* Work task *
Reproduce this listing in full.

* Records for processing *

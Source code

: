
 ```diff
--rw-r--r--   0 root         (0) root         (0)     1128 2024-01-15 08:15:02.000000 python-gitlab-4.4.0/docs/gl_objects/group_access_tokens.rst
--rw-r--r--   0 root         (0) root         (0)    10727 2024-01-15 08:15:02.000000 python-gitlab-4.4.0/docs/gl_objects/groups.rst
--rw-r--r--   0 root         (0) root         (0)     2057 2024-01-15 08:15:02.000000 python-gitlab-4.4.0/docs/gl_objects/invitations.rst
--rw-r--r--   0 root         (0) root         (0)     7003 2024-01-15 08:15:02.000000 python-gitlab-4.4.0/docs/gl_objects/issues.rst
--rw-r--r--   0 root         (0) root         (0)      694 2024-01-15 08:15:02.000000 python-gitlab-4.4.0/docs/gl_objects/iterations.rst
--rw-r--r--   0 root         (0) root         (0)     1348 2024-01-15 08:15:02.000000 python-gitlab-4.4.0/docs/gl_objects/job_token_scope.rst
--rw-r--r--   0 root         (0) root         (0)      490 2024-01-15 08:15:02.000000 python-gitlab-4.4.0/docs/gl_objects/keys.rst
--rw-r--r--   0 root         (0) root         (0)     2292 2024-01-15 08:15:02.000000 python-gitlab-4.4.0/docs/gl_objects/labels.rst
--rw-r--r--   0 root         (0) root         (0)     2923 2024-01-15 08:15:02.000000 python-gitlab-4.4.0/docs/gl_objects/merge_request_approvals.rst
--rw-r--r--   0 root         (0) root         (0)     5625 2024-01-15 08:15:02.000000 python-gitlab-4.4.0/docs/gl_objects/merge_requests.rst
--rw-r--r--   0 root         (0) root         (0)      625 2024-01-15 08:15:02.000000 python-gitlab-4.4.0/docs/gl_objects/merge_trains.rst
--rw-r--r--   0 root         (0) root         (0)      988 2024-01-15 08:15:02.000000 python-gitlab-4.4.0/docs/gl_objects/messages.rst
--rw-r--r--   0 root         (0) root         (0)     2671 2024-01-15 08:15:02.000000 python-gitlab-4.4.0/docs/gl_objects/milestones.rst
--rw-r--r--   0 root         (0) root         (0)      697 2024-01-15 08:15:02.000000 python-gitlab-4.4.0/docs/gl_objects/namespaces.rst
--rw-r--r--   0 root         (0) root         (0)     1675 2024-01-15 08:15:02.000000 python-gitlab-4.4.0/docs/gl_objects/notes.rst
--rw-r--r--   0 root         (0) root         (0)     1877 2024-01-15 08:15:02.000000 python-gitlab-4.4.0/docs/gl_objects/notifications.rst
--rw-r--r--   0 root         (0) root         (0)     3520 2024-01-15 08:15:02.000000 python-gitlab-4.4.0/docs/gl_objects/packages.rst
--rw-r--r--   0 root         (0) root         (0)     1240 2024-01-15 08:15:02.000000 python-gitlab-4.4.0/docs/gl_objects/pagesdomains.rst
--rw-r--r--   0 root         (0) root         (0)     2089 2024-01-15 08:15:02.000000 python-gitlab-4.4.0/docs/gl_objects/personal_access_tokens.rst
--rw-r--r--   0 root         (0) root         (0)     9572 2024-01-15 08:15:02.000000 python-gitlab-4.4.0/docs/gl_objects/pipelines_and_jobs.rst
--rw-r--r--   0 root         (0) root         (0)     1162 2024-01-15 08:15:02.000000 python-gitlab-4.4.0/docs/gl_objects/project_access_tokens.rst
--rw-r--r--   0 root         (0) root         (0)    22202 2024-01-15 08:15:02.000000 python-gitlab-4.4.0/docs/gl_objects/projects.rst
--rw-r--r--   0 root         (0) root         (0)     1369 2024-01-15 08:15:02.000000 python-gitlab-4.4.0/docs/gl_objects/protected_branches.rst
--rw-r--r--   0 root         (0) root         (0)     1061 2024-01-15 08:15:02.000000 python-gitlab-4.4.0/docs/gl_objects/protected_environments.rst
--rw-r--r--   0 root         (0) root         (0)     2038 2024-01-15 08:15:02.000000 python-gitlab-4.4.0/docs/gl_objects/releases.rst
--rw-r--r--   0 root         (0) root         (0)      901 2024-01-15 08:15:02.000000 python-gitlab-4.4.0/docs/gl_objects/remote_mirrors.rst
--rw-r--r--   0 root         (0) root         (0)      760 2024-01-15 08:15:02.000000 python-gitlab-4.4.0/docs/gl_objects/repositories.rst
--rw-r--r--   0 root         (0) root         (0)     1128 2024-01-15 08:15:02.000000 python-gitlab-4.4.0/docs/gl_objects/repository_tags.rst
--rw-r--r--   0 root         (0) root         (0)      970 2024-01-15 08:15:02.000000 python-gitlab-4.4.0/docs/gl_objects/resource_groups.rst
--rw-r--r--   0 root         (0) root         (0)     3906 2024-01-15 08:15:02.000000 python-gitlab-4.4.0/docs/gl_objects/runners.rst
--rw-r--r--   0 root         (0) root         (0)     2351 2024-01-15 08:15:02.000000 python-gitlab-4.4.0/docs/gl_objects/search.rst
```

* Answer section *
Source code

:
 ```diff
--rw-r--r--   0 root         (0) root         (0)     1128 2024-01-15 08:15:02.000000 python-gitlab-4.4.0/docs/gl_objects/group_access_tokens.rst
--rw-r--r--   0 root         (0) root         (0)    10727 2024-01-15 08:15:02.000000 python-gitlab-4.4.0/docs/gl_objects/groups.rst
--rw-r--r--   0 root         (0) root         (0)     2057 2024-01-15 08:15:02.000000 python-gitlab-4.4.0/docs/gl_objects/invitations.rst
--rw-r--r--   0 root         (0) root         (0)     7003 2024-01-15 08:15:02.000000 python-gitlab-4.4.0/docs/gl_objects/issues.rst
--rw-r--r--   0 root         (0) root         (0)      694 2024-01-15 08:15:02.000000 python-gitlab-4.4.0/docs/gl_objects/iterations.rst
--rw-r--r--   0 root         (0) root         (0)     1348 2024-01-15 08:15:02.000000 python-gitlab-4.4.0/docs/gl_objects/job_token_scope.rst
--rw-r--r--   0 root         (0) root         (0)      490 2024-01-15 08:15:02.000000 python-gitlab-4.4.0/docs/gl_objects/keys.rst
--rw-r--r--   0 root         (0) root         (0)     2292 2024-01-15 08:15:02.000000 python-gitlab-4.4.0/docs/gl_objects/labels.rst
--rw-r--r--   0 root         (0) root         (0)     2923 2024-01-15 08:15:02.000000 python-gitlab-4.4.0/docs/gl_objects/merge_request_approvals.rst
--rw-r--r--   0 root         (0) root         (0)     5625 2024-01-15 08:15:02.000000 python-gitlab-4.4.0/docs/gl_objects/merge_requests.rst
--rw-r--r--   0 root         (0) root         (0)      625 2024-01-15 08:15:02.000000 python-gitlab-4.4.0/docs/gl_objects/merge_trains.rst
--rw-r--r--   0 root         (0) root         (0)      988 2024-01-15 08:15:02.000000 python-gitlab-4.4.0/docs/gl_objects/messages.rst
--rw-r--r--   0 root         (0) root         (0)     2671 2024-01-15 08:15:02.000000 python-gitlab-4.4.0/docs/gl_objects/milestones.rst
--rw-r--r--   0 root         (0) root         (0)      697 2024-01-15 08:15:02.000000 python-gitlab-4.4.0/docs/gl_objects/namespaces.rst
--rw-r--r--   0 root         (0) root         (0)     1675 2024-01-15 08:15:02.000000 python-gitlab-4.4.0/docs/gl_objects/notes.rst
--rw-r--r--   0 root         (0) root         (0)     1877 2024-01-15 08:15:02.000000 python-gitlab-4.4.0/docs/gl_objects/notifications.rst
--rw-r--r--   0 root         (0) root         (0)     3520 2024-01-15 08:15:02.000000 python-gitlab-4.4.0/docs/gl_objects/packages.rst
--rw-r--r--   0 root         (0) root         (0)     1240 2024-01-15 08:15:02.000000 python-gitlab-4.4.0/docs/gl_objects/pagesdomains.rst
--rw-r--r--   0 root         (0) root         (0)     2089 2024-01-15 08:15:02.000000 python-gitlab-4.4.0/docs/gl_objects/personal_access_tokens.rst
--rw-r--r--   0 root         (0) root         (0)     9572 2024-01-15 08:15:02.000000 python-gitlab-4.4.0/docs/gl_objects/pipelines_and_jobs.rst
--rw-r--r--   0 root         (0) root         (0)     1162 2024-01-15 08:15:02.000000 python-gitlab-4.4.0/docs/gl_objects/project_access_tokens.rst
--rw-r--r--   0 root         (0) root         (0)    22202 2024-01-15 08:15:02.000000 python-gitlab-4.4.0/docs/gl_objects/projects.rst
--rw-r--r--   0 root         (0) root         (0)     1369 2024-01-15 08:15:02.000000 python-gitlab-4.4.0/docs/gl_objects/protected_branches.rst
--rw-r--r--   0 root         (0) root         (0)     1061 2024-01-15 08:15:02.000000 python-gitlab-4.4.0/docs/gl_objects/protected_environments.rst
--rw-r--r--   0 root         (0) root         (0)     2038 2024-01-15 08:15:02.000000 python-gitlab-4.4.0/docs/gl_objects/releases.rst
--rw-r--r--   0 root         (0) root         (0)      901 2024-01-15 08:15:02.000000 python-gitlab-4.4.0/docs/gl_objects/remote_mirrors.rst
--rw-r--r--   0 root         (0) root         (0)      760 2024-01-15 08:15:02.000000 python-gitlab-4.4.0/docs/gl_objects/repositories.rst
--rw-r--r--   0 root         (0) root         (0)     1128 2024-01-15 08:15:02.000000 python-gitlab-4.4.0/docs/gl_objects/repository_tags.rst
--rw-r--r--   0 root         (0) root         (0)      970 2024-01-15 08:15:02.000000 python-gitlab-4.4.0/docs/gl_objects/resource_groups.rst
--rw-r--r--   0 root         (0) root         (0)     3906 2024-01-15 08:15:02.000000 python-gitlab-4.4.0/docs/gl_objects/runners.rst
--rw-r--r--   0 root         (0) root         (0)     2351 2024-01-15 08:15:02.000000 python-gitlab-4.4.0/docs/gl_objects/search.rst
```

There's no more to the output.